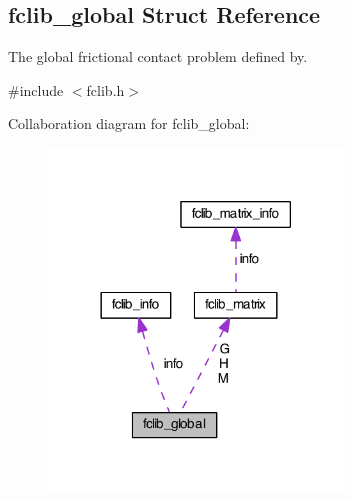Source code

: \hypertarget{structfclib__global}{\subsection{fclib\-\_\-global Struct Reference}
\label{structfclib__global}
}


The global frictional contact problem defined by.  




{\ttfamily \#include $<$fclib.\-h$>$}



Collaboration diagram for fclib\-\_\-global\-:\nopagebreak
\begin{figure}[H]
\begin{center}
\leavevmode
\includegraphics[width=222pt]{structfclib__global__coll__graph}
\end{center}
\end{figure}
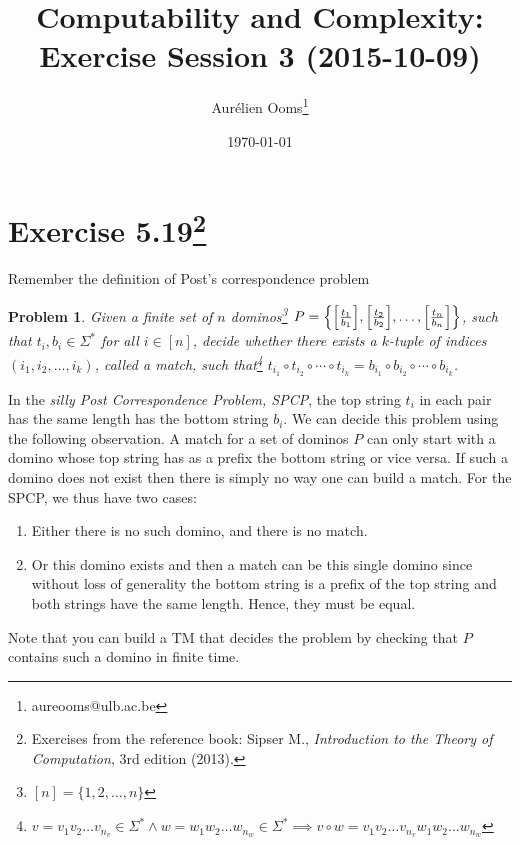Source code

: \documentclass{article}
\title{Computability and Complexity:\\Exercise Session 3 (2015-10-09)}
\author{Aurélien Ooms\footnote{aureooms@ulb.ac.be}}
\date{\today}
\newcommand{\problemname}{Problem}
\newtheorem{problem}{\problemname}
\begin{document}
\maketitle
\tableofcontents

\section{Exercise 5.19\footnote{Exercises from the reference book: Sipser M.,
\emph{Introduction to the Theory of Computation}, 3rd edition (2013).}}

Remember the definition of Post's correspondence problem
\begin{problem}\label{PCP}
	Given a finite set of \(n\) dominos\footnote{\([n] = \{1,2,\ldots,n\}\)}
	\(P = \mleft\{ \mleft[\frac{t_1}{b_1}\mright] , \mleft[\frac{t_2}{b_2}\mright] , \ldots
			, \mleft[\frac{t_n}{b_n}\mright]\mright\}\), such that \(t_i, b_i
		\in \Sigma^*\)
			for all \(i \in [n]\), decide
	whether there exists a \(k\)-tuple of indices \((i_1,i_2,\ldots,i_k)\),
	called a match,
	such that\footnote{\(v = v_1 v_2 \ldots v_{n_v} \in \Sigma^* \land w = w_1 w_2 \ldots
			w_{n_w} \in \Sigma^* \implies v \circ w = v_1 v_2 \ldots v_{n_v} w_1 w_2
	\ldots w_{n_w}\) }
	\(t_{i_1} \circ t_{i_2} \circ \cdots \circ t_{i_k} =
	b_{i_1} \circ b_{i_2} \circ \cdots \circ b_{i_k} \).
\end{problem}

In the \emph{silly Post Correspondence Problem, SPCP}, the top string \(t_i\)
in each pair has the same length has the bottom string \(b_i\). We can decide
this problem using the following observation.
A match for a set of dominos \(P\) can only start with a domino whose top
string has as a prefix the bottom string or vice versa. If such a domino does
not exist then there is simply no way one can build a match.
For the SPCP, we thus have two cases:
\begin{enumerate}
	\item Either there is no such domino, and there is no match.
	\item Or this domino exists and then a match can be this single domino
		since without loss of generality the bottom string is a prefix of the
		top string and both strings have the same length. Hence, they must be
		equal.
\end{enumerate}
Note that you can build a TM that decides the problem by checking that \(P\)
contains such a domino in finite time.
\end{document}
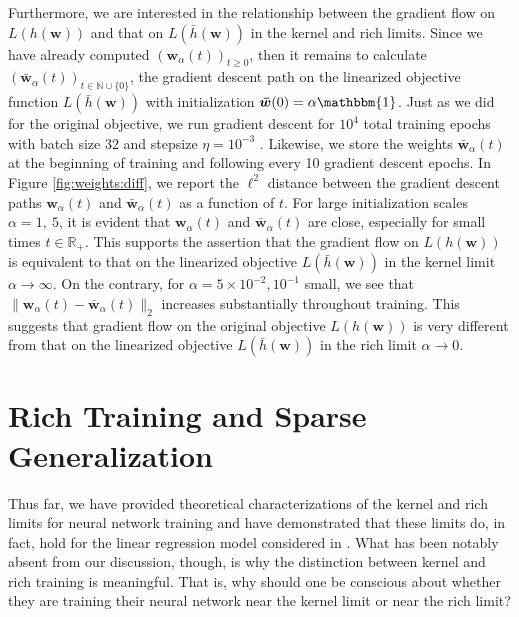 \documentclass{article}
\begin{document}
Furthermore, we are interested in the relationship between the gradient flow on $L(h(\boldsymbol{w}))$ and that on $L(\bar{h}(\boldsymbol{w}))$ in the kernel and rich limits. Since we have already computed $(\boldsymbol{w}_{\alpha}(t))_{t \geq 0}$, then it remains to calculate $(\boldsymbol{\bar{w}}_{\alpha}(t))_{t \in \mathbb{N} \cup \{ 0\}}$, the gradient descent path on the linearized objective function $L(\bar{h}(\boldsymbol{w}))$ with initialization $\boldsymbol{\bar{w}}(0) = \alpha \mathbbm{1}$. Just as we did for the original objective, we run gradient descent for $10^4$ total training epochs with batch size $32$ and stepsize $\eta = 10^{-3}$ . Likewise, we store the weights $\boldsymbol{\bar{w}}_{\alpha}(t)$ at the beginning of training and following every 10 gradient descent epochs. In Figure \ref{fig:weights:diff}, we report the $\ell^2$ distance between the gradient descent paths $\boldsymbol{w}_{\alpha}(t)$ and $\boldsymbol{\bar{w}}_{\alpha}(t)$ as a function of $t$. For large initialization scales $\alpha = 1, \ 5$, it is evident that $\boldsymbol{w}_{\alpha}(t)$ and $\boldsymbol{\bar{w}}_{\alpha}(t)$ are close, especially for small times $t \in \mathbb{R}_+$. This supports the assertion that the gradient flow on $L(h(\boldsymbol{w}))$ is equivalent to that on the linearized objective $L(\bar{h}(\boldsymbol{w}))$ in the kernel limit $\alpha \rightarrow \infty$. On the contrary, for $\alpha = 5 \times 10^{-2}, 10^{-1}$ small, we see that $\| \boldsymbol{w}_{\alpha}(t) - \boldsymbol{\bar{w}}_{\alpha}(t) \|_2$ increases substantially throughout training. This suggests that gradient flow on the original objective $L(h(\boldsymbol{w}))$ is very different from that on the linearized objective $L(\bar{h}(\boldsymbol{w}))$ in the rich limit $\alpha \rightarrow 0$.

\section{Rich Training and Sparse Generalization}\label{richgeneralization}

Thus far, we have provided theoretical characterizations of the kernel and rich limits for neural network training and have demonstrated that these limits do, in fact, hold for the linear regression model considered in \cite{woodworth2020kernel}. What has been notably absent from our discussion, though, is why the distinction between kernel and rich training is meaningful. That is, why should one be conscious about whether they are training their neural network near the kernel limit or near the rich limit? 
\end{document}
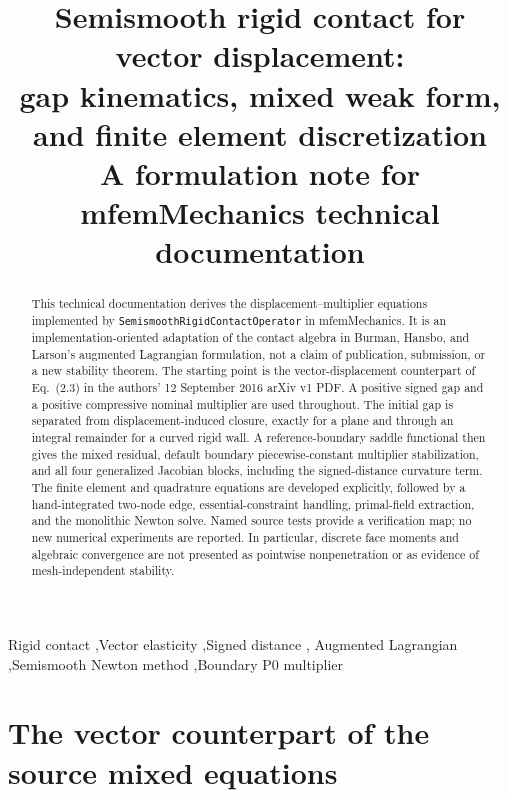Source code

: \documentclass[preprint,11pt]{elsarticle}
\numberwithin{equation}{section}
\begin{document}
\begin{frontmatter}
\title{Semismooth rigid contact for vector displacement:\\
gap kinematics, mixed weak form, and finite element discretization\\[3pt]
\large A formulation note for mfemMechanics technical documentation}
\begin{abstract}
This technical documentation derives the displacement--multiplier equations
implemented by \texttt{SemismoothRigidContactOperator} in mfemMechanics.
It is an implementation-oriented adaptation of the contact algebra in
Burman, Hansbo, and Larson's augmented Lagrangian formulation, not a claim of
publication, submission, or a new stability theorem. The starting point is
the vector-displacement counterpart of Eq.~(2.3) in the authors'
12 September 2016 arXiv v1 PDF. A positive signed gap and a positive
compressive nominal multiplier are used throughout. The initial gap is
separated from displacement-induced closure, exactly for a plane and through
an integral remainder for a curved rigid wall. A reference-boundary saddle
functional then gives the mixed residual, default boundary piecewise-constant
multiplier stabilization, and all four generalized Jacobian blocks,
including the signed-distance curvature term. The finite element and
quadrature equations are developed explicitly, followed by a hand-integrated
two-node edge, essential-constraint handling, primal-field extraction, and
the monolithic Newton solve. Named source tests provide a verification map;
no new numerical experiments are reported. In particular, discrete face
moments and algebraic convergence are not presented as pointwise
nonpenetration or as evidence of mesh-independent stability.
\end{abstract}
\begin{keyword}
Rigid contact \sep Vector elasticity \sep Signed distance \sep
Augmented Lagrangian \sep Semismooth Newton method \sep Boundary P0 multiplier
\end{keyword}
\end{frontmatter}

\section{The vector counterpart of the source mixed equations}
\label{sec:lead}
\end{document}
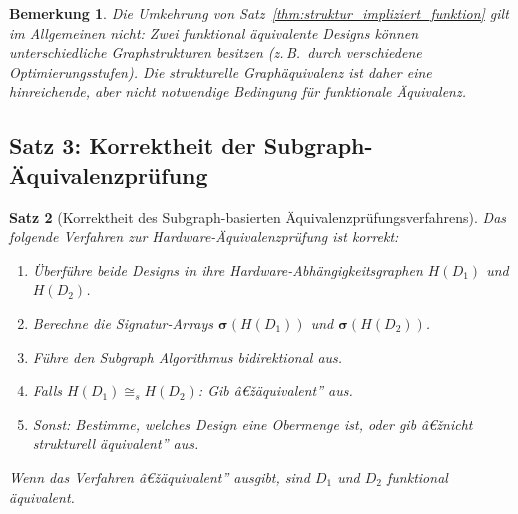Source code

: ﻿\documentclass[12pt,a4paper]{report}
\newtheorem{theorem}{Satz}[section]
\newtheorem{bemerkung}[theorem]{Bemerkung}
\begin{document}
\begin{bemerkung}
Die Umkehrung von Satz~\ref{thm:struktur_impliziert_funktion} gilt im Allgemeinen \emph{nicht}: Zwei funktional äquivalente Designs können unterschiedliche Graphstrukturen besitzen (z.\,B.\ durch verschiedene Optimierungsstufen). Die strukturelle Graphäquivalenz ist daher eine \emph{hinreichende}, aber nicht notwendige Bedingung für funktionale Äquivalenz.
\end{bemerkung}

\subsection{Satz 3: Korrektheit der Subgraph-Äquivalenzprüfung}

\begin{theorem}[Korrektheit des Subgraph-basierten Äquivalenzprüfungsverfahrens]
\label{thm:korrektheit_aequivalenz}
Das folgende Verfahren zur Hardware-Äquivalenzprüfung ist korrekt:

\begin{enumerate}
    \item Überführe beide Designs in ihre Hardware-Abhängigkeitsgraphen $H(D_1)$ und $H(D_2)$.
    \item Berechne die Signatur-Arrays $\boldsymbol{\sigma}(H(D_1))$ und $\boldsymbol{\sigma}(H(D_2))$.
    \item Führe den Subgraph Algorithmus bidirektional aus.
    \item Falls $H(D_1) \cong_s H(D_2)$: Gib â€žäquivalent'' aus.
    \item Sonst: Bestimme, welches Design eine Obermenge ist, oder gib â€žnicht strukturell äquivalent'' aus.
\end{enumerate}

Wenn das Verfahren â€žäquivalent'' ausgibt, sind $D_1$ und $D_2$ funktional äquivalent.
\end{theorem}
\end{document}
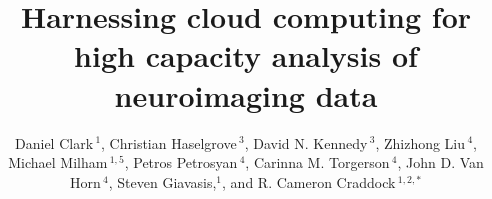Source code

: \documentclass{frontiersSCNS} %
\def\firstAuthorLast{Clark {et~al.}} %
\def\Authors{Daniel Clark\,$^{1}$, Christian Haselgrove\,$^{3}$, David N. Kennedy\,$^{3}$, Zhizhong Liu\,$^{4}$, Michael Milham\,$^{1,5}$, Petros Petrosyan\,$^{4}$, Carinna M. Torgerson\,$^{4}$, John D. Van Horn\,$^{4}$, Steven Giavasis,$^{1}$, and R. Cameron Craddock\,$^{1,2,*}$}
\begin{document}
\onecolumn
{}

\title[Harnessing cloud computing]{Harnessing cloud computing for high capacity analysis of neuroimaging data} 

\author[\firstAuthorLast ]{\Authors} %
\address{} %
\correspondance{} %

\extraAuth{}%


\maketitle

\end{document}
====
- _INSTRUCTIONS FOR THE TASK_
The lines you need are those holding the word "Subgraph"; copy each of them from the material above.

- _TASK SOLUTION_
\subsection{Satz 3: Korrektheit der Subgraph-Äquivalenzprüfung}
\begin{theorem}[Korrektheit des Subgraph-basierten Äquivalenzprüfungsverfahrens]
    \item Führe den Subgraph Algorithmus bidirektional aus.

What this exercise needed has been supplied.